1 双方は,日中間の四つの基本文書の諸原則と精神を遵守し,日中の戦略的互恵関係を引き続き発展させていくことを確認した。

2 双方は,歴史を直視し,未来に向かうという精神に従い,両国関係に影響する政治的困難を克服することで若干の認識の一致をみた。

3 双方は,尖閣諸島等東シナ海の海域において近年緊張状態が生じていることについて異なる見解を有していると認識し,対話と協議を通じて,情勢の悪化を防ぐとともに,危機管理メカニズムを構築し,不測の事態の発生を回避することで意見の一致をみた。

4 双方は,様々な多国間・二国間のチャンネルを活用して,政治・外交・安保対話を徐々に再開し,政治的相互信頼関係の構築に努めることにつき意見の一致をみた。

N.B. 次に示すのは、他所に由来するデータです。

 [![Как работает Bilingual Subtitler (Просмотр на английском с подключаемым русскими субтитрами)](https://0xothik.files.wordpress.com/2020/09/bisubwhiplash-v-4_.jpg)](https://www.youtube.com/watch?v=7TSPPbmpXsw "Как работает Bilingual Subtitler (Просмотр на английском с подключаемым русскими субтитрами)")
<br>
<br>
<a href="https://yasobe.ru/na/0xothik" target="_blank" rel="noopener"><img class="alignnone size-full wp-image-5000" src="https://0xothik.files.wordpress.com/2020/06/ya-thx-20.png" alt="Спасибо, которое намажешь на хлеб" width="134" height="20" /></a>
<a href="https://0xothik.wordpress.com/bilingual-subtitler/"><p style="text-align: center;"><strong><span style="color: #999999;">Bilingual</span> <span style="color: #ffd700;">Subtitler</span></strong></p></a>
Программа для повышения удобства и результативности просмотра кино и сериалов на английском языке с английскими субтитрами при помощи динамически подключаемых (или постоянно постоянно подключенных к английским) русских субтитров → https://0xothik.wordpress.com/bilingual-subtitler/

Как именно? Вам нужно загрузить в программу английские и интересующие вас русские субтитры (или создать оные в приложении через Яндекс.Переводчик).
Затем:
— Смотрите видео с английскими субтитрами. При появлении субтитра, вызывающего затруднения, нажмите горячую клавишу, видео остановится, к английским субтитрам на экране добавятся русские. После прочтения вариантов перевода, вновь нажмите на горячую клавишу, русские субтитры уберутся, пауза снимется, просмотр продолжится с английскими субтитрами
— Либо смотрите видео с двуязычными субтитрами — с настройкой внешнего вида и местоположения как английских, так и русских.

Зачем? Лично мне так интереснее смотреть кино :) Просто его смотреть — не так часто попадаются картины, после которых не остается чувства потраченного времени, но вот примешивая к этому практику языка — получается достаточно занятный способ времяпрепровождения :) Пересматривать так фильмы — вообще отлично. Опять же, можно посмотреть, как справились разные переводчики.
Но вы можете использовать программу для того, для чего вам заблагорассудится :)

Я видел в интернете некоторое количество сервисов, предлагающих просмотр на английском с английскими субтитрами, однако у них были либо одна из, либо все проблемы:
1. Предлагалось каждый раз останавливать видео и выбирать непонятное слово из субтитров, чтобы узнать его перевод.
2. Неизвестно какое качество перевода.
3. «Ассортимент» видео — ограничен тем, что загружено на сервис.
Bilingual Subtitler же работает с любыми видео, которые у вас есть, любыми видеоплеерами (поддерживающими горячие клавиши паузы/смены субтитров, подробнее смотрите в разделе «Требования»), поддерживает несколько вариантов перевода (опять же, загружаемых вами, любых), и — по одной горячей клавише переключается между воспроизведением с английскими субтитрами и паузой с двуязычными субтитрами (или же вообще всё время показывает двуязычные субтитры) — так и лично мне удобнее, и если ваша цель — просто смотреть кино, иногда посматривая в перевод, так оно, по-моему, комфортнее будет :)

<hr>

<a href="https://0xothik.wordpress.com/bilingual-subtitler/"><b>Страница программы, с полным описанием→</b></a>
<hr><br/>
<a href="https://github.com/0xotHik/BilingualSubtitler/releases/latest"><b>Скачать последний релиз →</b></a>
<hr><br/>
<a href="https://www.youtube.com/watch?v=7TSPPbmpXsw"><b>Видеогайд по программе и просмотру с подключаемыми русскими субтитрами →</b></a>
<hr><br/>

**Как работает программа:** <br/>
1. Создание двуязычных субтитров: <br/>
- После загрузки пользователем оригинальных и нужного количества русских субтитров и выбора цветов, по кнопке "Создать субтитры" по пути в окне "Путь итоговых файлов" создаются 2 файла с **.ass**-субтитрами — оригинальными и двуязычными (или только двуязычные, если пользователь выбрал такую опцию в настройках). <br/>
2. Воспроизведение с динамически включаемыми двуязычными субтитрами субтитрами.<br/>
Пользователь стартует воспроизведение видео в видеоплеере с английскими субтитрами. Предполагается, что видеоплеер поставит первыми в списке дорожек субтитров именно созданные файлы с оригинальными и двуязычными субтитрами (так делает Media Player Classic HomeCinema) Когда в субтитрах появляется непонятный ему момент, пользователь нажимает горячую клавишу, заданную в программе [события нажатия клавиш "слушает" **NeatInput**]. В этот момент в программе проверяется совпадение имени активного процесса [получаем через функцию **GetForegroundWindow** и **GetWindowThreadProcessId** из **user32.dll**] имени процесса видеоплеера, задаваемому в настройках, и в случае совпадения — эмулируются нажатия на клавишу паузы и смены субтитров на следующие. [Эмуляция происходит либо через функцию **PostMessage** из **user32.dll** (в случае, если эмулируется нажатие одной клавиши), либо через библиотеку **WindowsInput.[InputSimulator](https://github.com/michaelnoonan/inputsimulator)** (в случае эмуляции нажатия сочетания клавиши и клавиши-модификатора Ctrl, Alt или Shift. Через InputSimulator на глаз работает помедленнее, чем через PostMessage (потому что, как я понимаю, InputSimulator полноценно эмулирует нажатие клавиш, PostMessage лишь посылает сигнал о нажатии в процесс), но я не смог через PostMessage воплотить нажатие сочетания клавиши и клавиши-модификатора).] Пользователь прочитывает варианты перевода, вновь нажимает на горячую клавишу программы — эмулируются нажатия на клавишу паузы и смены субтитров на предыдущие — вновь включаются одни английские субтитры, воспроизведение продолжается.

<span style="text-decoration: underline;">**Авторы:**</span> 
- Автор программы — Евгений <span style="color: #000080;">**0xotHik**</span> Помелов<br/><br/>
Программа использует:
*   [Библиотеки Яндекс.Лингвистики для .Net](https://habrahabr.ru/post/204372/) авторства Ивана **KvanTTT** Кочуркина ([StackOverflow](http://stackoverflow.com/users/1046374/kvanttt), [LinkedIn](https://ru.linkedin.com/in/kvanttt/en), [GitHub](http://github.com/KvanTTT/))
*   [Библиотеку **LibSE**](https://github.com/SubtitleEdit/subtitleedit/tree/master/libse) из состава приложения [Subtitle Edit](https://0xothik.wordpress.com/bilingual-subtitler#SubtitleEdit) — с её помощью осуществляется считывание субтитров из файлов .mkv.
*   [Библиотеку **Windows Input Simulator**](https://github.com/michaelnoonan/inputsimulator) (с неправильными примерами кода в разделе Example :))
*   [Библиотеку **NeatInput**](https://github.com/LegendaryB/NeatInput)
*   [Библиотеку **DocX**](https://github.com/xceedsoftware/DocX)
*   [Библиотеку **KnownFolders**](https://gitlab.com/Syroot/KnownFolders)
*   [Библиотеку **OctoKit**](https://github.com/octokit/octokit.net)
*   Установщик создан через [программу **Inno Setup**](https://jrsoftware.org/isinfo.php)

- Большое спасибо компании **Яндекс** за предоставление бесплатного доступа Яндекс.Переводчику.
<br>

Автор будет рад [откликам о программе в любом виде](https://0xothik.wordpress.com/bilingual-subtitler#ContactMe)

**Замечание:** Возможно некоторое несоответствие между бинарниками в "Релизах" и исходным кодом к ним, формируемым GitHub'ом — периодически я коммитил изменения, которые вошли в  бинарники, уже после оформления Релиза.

 要約すれば、両国は歴史認識と領有権について、”agree to disagree”つまり双方の見解が一致しないことを認め合い、その上で対話を再開するということである。両首脳も会談でこれを確認し、防衛当局間の海上連絡メカニズムの実務協議が再開される見込みである。

日本側は何かを譲ったわけではない

 実は、今回日中両政府が発表した文書には4つのバージョンが存在する。日中が協議のベースとした日本語版に加えて、中国の外務省が訳した中国語版、さらに日中それぞれが作成した英訳版があり、それぞれが、細部の表現やニュアンスで異なっている。特に、日中が異なる見解を有しているとされた東シナ海の緊張状態について、日本側の文章が「海域」をめぐって緊張が発生しているという表現になっているのに対して、中国側は「島」をめぐって発生していると表現している。つまり、日本側は中国の政府公船が領海に侵入することが緊張を生み出していると理解しているのに対し、中国は日本政府による尖閣諸島の購入が緊張を生み出したと解釈しているのである。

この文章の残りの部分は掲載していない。